RFID vendor Alien Technology (Morgan Hill, CA) has withdrawn its recently filed registration statement for an initial public offering of approximately $120 million worth of common stock.
An Alien spokesperson told Managing Automation that the company decided to abandon its IPO filed in April because of the "widely reported" depressed market for new securities offerings across all industries. Instead, the company will seek additional private funding. The spokesperson declined to be more specific, citing a 30-day quiet period prescribed by the Securities and Exchange Commission.
Alien's revised financing path, she added, will not affect the RFID reader and tag maker's plans for product-related announcements scheduled for later in the year. It will, however, necessitate some belt tightening.

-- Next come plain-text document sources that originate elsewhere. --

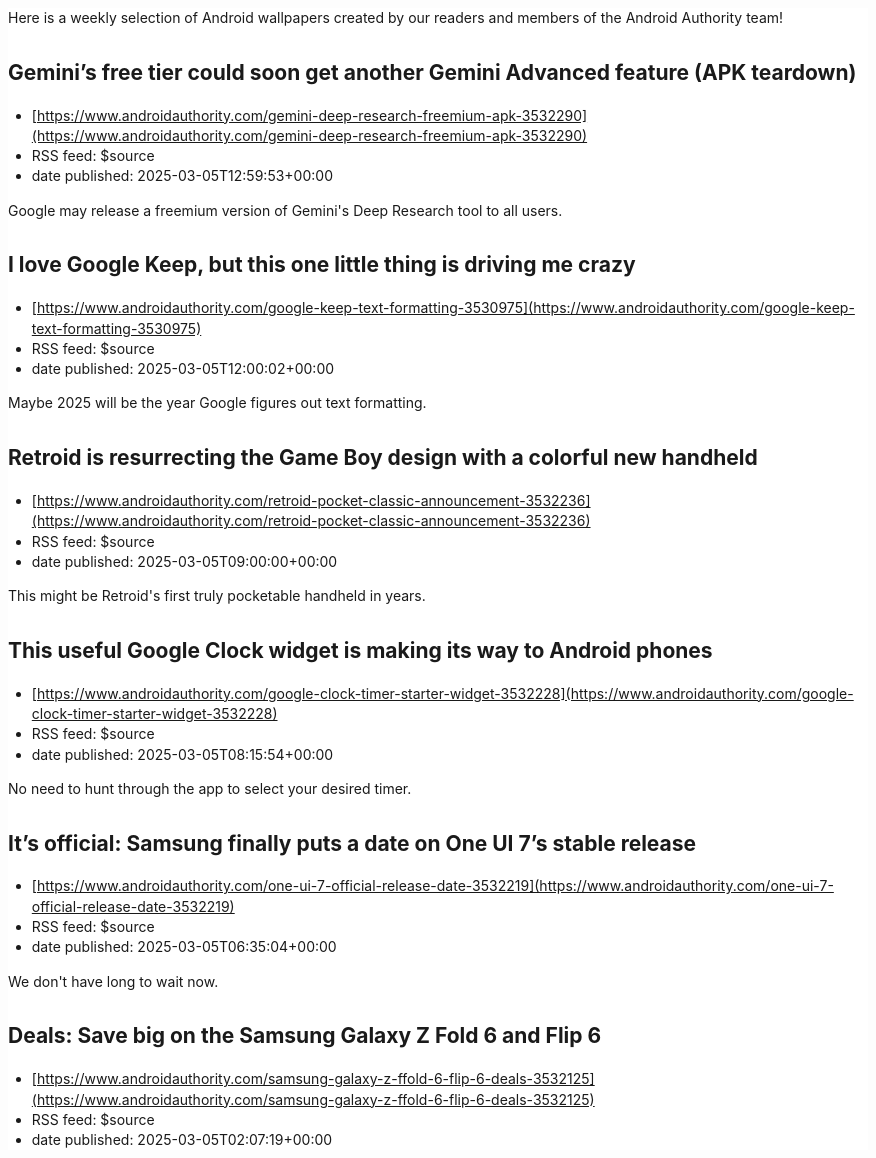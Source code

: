 Here is a weekly selection of Android wallpapers created by our readers and members of the Android Authority team!

## Gemini’s free tier could soon get another Gemini Advanced feature (APK teardown)
 - [https://www.androidauthority.com/gemini-deep-research-freemium-apk-3532290](https://www.androidauthority.com/gemini-deep-research-freemium-apk-3532290)
 - RSS feed: $source
 - date published: 2025-03-05T12:59:53+00:00

Google may release a freemium version of Gemini's Deep Research tool to all users.

## I love Google Keep, but this one little thing is driving me crazy
 - [https://www.androidauthority.com/google-keep-text-formatting-3530975](https://www.androidauthority.com/google-keep-text-formatting-3530975)
 - RSS feed: $source
 - date published: 2025-03-05T12:00:02+00:00

Maybe 2025 will be the year Google figures out text formatting.

## Retroid is resurrecting the Game Boy design with a colorful new handheld
 - [https://www.androidauthority.com/retroid-pocket-classic-announcement-3532236](https://www.androidauthority.com/retroid-pocket-classic-announcement-3532236)
 - RSS feed: $source
 - date published: 2025-03-05T09:00:00+00:00

This might be Retroid's first truly pocketable handheld in years.

## This useful Google Clock widget is making its way to Android phones
 - [https://www.androidauthority.com/google-clock-timer-starter-widget-3532228](https://www.androidauthority.com/google-clock-timer-starter-widget-3532228)
 - RSS feed: $source
 - date published: 2025-03-05T08:15:54+00:00

No need to hunt through the app to select your desired timer.

## It’s official: Samsung finally puts a date on One UI 7’s stable release
 - [https://www.androidauthority.com/one-ui-7-official-release-date-3532219](https://www.androidauthority.com/one-ui-7-official-release-date-3532219)
 - RSS feed: $source
 - date published: 2025-03-05T06:35:04+00:00

We don't have long to wait now.

## Deals: Save big on the Samsung Galaxy Z Fold 6 and Flip 6
 - [https://www.androidauthority.com/samsung-galaxy-z-ffold-6-flip-6-deals-3532125](https://www.androidauthority.com/samsung-galaxy-z-ffold-6-flip-6-deals-3532125)
 - RSS feed: $source
 - date published: 2025-03-05T02:07:19+00:00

"While we are evaluating the options for our future financing needs, we are taking prudent cost-reduction actions to continue to effectively manage and grow our business and support our customers going forward," Alien CEO Stav Prodromou said in a prepared statement.
The offering was to be managed by Bear, Stearns & Co. Inc., Cowen & Company, Robert W. Baird & Co., and Advanced Equities, Inc.

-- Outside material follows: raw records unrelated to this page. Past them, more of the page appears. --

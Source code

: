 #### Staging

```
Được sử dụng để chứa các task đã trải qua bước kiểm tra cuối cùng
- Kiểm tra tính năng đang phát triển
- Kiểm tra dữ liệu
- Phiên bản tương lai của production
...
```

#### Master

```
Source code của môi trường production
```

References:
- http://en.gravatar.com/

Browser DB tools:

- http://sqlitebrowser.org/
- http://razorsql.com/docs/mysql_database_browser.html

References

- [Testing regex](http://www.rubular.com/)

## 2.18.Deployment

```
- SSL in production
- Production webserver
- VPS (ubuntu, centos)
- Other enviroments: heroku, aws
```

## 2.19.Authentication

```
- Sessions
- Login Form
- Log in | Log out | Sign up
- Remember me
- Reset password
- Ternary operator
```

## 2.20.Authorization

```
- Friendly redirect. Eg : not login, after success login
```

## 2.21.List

Alien last raised capital in July of 2005 when it received a cash infusion of $66 million in a so-called "Series H" funding round led by SunBridge Partners. At the time, Alien said the funds would provide the company with capital to continue its expansion and drive new market opportunities in the face of "accelerating global demand for RFID technology."
Joining SunBridge Partners were existing Alien investors Advanced Equities, Digital Bandwidth, Equitek Capital, Lago Ventures, and Miami Valley Venture Fund. The H round brought Alien's total funding to $200 million since the company was formed in 1996.

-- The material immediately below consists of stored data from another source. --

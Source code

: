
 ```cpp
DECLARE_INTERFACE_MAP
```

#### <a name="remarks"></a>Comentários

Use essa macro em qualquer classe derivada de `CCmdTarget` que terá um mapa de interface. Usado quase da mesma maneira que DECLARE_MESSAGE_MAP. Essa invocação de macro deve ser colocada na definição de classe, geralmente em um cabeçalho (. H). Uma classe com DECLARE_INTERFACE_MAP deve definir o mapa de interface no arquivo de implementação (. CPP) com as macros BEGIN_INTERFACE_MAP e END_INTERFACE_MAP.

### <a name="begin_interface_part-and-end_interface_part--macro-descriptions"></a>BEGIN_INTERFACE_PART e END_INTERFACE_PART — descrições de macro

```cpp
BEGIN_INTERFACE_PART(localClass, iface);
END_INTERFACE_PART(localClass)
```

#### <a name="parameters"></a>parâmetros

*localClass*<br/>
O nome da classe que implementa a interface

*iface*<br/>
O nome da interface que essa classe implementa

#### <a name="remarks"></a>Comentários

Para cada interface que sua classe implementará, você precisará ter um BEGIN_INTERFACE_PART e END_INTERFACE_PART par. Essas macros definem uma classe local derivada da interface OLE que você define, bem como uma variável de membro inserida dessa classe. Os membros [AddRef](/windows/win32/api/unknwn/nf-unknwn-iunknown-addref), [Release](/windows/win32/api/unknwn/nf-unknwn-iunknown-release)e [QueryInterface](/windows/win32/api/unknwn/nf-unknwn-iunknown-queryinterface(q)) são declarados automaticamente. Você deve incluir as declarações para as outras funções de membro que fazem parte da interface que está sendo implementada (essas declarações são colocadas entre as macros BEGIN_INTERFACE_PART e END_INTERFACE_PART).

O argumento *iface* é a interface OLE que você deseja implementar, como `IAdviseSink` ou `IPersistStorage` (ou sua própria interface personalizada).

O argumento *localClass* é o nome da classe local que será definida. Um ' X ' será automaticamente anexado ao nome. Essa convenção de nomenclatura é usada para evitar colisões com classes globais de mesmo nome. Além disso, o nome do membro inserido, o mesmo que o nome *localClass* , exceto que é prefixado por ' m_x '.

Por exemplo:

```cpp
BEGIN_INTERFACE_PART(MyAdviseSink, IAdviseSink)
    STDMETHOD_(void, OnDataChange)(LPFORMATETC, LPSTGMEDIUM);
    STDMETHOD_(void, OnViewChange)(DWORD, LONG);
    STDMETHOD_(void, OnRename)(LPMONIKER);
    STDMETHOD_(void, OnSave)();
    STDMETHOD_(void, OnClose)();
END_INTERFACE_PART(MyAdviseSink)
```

According to Jeff Woods, industry analyst with Gartner Inc. (Stamford, CT), while the budding RFID hardware market is very promising and attractive to investors, the "lifetime value" of a vendor's existing customers is still largely unknown, which makes it hard to place a valuation on these companies. Woods said that while the IPO withdrawal puts Alien in the "awkward" position of having exposed its financial information without reaping the benefits of the additional funds and stature that attend a publicly listed company, he said the fact that the company filed the IPO in the first place is a good sign for the overall RFID market because it signals the presence of legitimate investor interest.
Woods added that the RFID market in general is on a 40% to 45% annual growth track. According to research released last week by ABI Research (Oyster Bay, NY), the global market for RFID readers and reader modules grew to more than 35,500 unit shipments in 2005, and reader unit volumes grew nearly 14% in the first quarter of 2006 compared to the like period in 2005.
The IPO withdrawal comes at a tough time for Alien, as the company is defending itself against a patent infringement suit filed by Intermec Technologies Corp.